Güvenlik ekipleri saldırılar daha gelişmiş ve sık hale geldikçe ayak uydurmak için mücadele ediyor. Bu zorluk, reaktif tespit ve yanıta ve saldırı yüzeylerini, maruz kalma yönetimini ve uç nokta güvenlik çözümlerini genişletmek için ‘tek beden herkese uyar’ yaklaşımına aşırı güvenen mevcut güvenlik modelleri ve sektör odağı tarafından daha da artıyor.
Gartner’a göre, “2028 yılına kadar görünürlüğü artıran ve maruziyeti azaltan proaktif teknolojilere yapılan yatırımlar, olayları tespit edip yanıt veren reaktif teknolojilere yapılan yatırımlardan iki kat daha hızlı artacak.”
GravityZone PHASR, şirketin amiral gemisi birleşik güvenlik ve risk analitiği platformu olan Bitdefender GravityZone’a entegre edilmiş bir güvenlik teknolojisidir. Bitdefender GravityZone XDR içindeki bireysel kullanıcılara, gruplara, uygulamalara ve uç noktalara uygulanan yıllar süren gelişmiş makine öğrenimi (ML) modelleri üzerine kurulmuştur. Veri erişim hakları, uygulama kullanımı ve güvenlik izinleri gibi kritik alanları ele alarak gruplar arasında davranış normları oluşturmak için tescilli AI algoritmaları uygular ve bu da işletmeyi etkileyen güvenlik açıklarının ve potansiyel saldırı vektörlerinin kapsamlı bir değerlendirmesiyle sonuçlanır.
GravityZone PHASR, güvenlik ekiplerinin ortaya çıkan riskleri tırmanmadan önce tahmin edip hızla azaltmasını ve tehditler ve kullanıcı rolleri geliştikçe güvenlik önlemlerinin her zaman iş hedefleriyle uyumlu kalmasını sağlamak için sorunsuz bir şekilde uyum sağlamasını sağlar. Örneğin, bir kullanıcının sorumlulukları değişirse veya yeni bir saldırı tekniği ortaya çıkarsa, GravityZone PHASR korumayı sürdürmek için otomatik olarak politika ayarlamaları önerir. Bu proaktif yaklaşım, kuruluşların dalgalanan saldırı yüzeylerini önemli ölçüde azaltmasını sağlar.
GravityZone PHASR’ın Temel Faydaları şunlardır:
- Her işletmeye özel, dinamik olarak uyarlanabilir güvenlik kontrolleri – GravityZone uç nokta güvenliği ve risk analitiğiyle entegre edilen GravityZone PHASR, kullanıcı davranışlarını iş türü, sektör ve coğrafya gibi faktörlere göre bilinen tehdit ifşaları ve saldırılarla ilişkilendirir. Bu, operasyonel verimlilikten ödün vermeden riskleri en aza indirerek her şirkete özgü optimum saldırı yüzeyi yapılandırmasını belirler.

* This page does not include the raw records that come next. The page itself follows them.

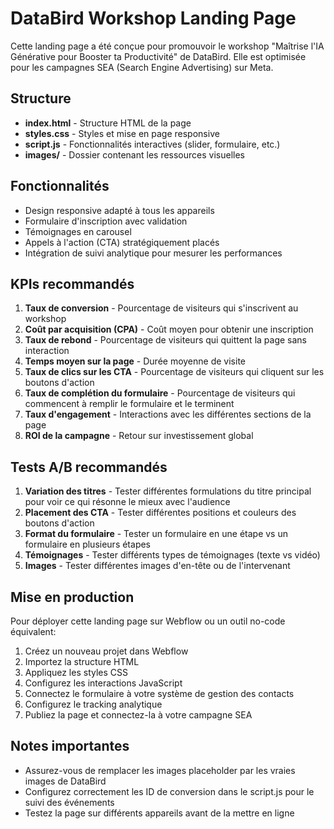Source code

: # DataBird Workshop Landing Page

Cette landing page a été conçue pour promouvoir le workshop "Maîtrise l'IA Générative pour Booster ta Productivité" de DataBird. Elle est optimisée pour les campagnes SEA (Search Engine Advertising) sur Meta.

## Structure

- **index.html** - Structure HTML de la page
- **styles.css** - Styles et mise en page responsive
- **script.js** - Fonctionnalités interactives (slider, formulaire, etc.)
- **images/** - Dossier contenant les ressources visuelles

## Fonctionnalités

- Design responsive adapté à tous les appareils
- Formulaire d'inscription avec validation
- Témoignages en carousel
- Appels à l'action (CTA) stratégiquement placés
- Intégration de suivi analytique pour mesurer les performances

## KPIs recommandés

1. **Taux de conversion** - Pourcentage de visiteurs qui s'inscrivent au workshop
2. **Coût par acquisition (CPA)** - Coût moyen pour obtenir une inscription
3. **Taux de rebond** - Pourcentage de visiteurs qui quittent la page sans interaction
4. **Temps moyen sur la page** - Durée moyenne de visite
5. **Taux de clics sur les CTA** - Pourcentage de visiteurs qui cliquent sur les boutons d'action
6. **Taux de complétion du formulaire** - Pourcentage de visiteurs qui commencent à remplir le formulaire et le terminent
7. **Taux d'engagement** - Interactions avec les différentes sections de la page
8. **ROI de la campagne** - Retour sur investissement global

## Tests A/B recommandés

1. **Variation des titres** - Tester différentes formulations du titre principal pour voir ce qui résonne le mieux avec l'audience
2. **Placement des CTA** - Tester différentes positions et couleurs des boutons d'action
3. **Format du formulaire** - Tester un formulaire en une étape vs un formulaire en plusieurs étapes
4. **Témoignages** - Tester différents types de témoignages (texte vs vidéo)
5. **Images** - Tester différentes images d'en-tête ou de l'intervenant

## Mise en production

Pour déployer cette landing page sur Webflow ou un outil no-code équivalent:

1. Créez un nouveau projet dans Webflow
2. Importez la structure HTML
3. Appliquez les styles CSS
4. Configurez les interactions JavaScript
5. Connectez le formulaire à votre système de gestion des contacts
6. Configurez le tracking analytique
7. Publiez la page et connectez-la à votre campagne SEA

## Notes importantes

- Assurez-vous de remplacer les images placeholder par les vraies images de DataBird
- Configurez correctement les ID de conversion dans le script.js pour le suivi des événements
- Testez la page sur différents appareils avant de la mettre en ligne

- Proaktif önleme ve çevre sertleştirmeye yönelik temel geçiş – GravityZone PHASR, güvenlik açıklarını istismar edilmeden önce tespit edip kapatarak işletmelerin güvenliğe yönelik geleneksel reaktif tespit yaklaşımından öncü proaktif önleme modeline geçmesini sağlar. Kullanıcı gruplarına, uç noktalara ve ağa bağlı herhangi bir üçüncü tarafa özgü güvenlik güçlendirmesi sunar ve güvenlik ekiplerinin tek tıklamayla hafifletmeyle şüpheli bir kullanıcıyı veya uygulamayı engelleme gibi eylemlerde bulunmasını önerir.
- Mevcut güvenlik yatırımlarını optimize edin – GravityZone PHASR, tedarik zinciri saldırıları, içeriden gelen tehditler, birleşme ve satın almalar gibi genel riski azaltmada en büyük etkiye sahip politika değişikliklerini belirleyip uygulayarak bir kuruluşun mevcut güvenlik yatırımlarını en üst düzeye çıkarır.
Bitdefender İş Çözümleri Grubu Başkanı ve Genel Müdürü Andrei Florescu, “Saldırı yüzeyi genişlemeye devam ediyor ve bu durum güvenlik ekiplerinin, çalışanlardan, müşterilerden, üçüncü taraf ortaklardan ve çeşitli sistemlerden kaynaklanan kuruluşlarındaki dalgalanan risk seviyeleriyle başa çıkmasını son derece zorlaştırıyor” dedi.
Florescu, “GravityZone PHASR gerçek bir oyun değiştiricidir ve kurumsal riskin bütünsel bir görünümünü tek bir birleşik platformda sağlama konusundaki daha geniş vizyonumuzla uyumludur. Bu yaklaşım, işletmelere gelişmiş güvenlik otomasyonu ve risk duruşları üzerinde gerçek zamanlı kontrol sağlayarak savunmalarını güçlendirmeleri ve gelişen saldırıların önünde kalmaları için güç sağlar,” diyerek sözlerini tamamladı.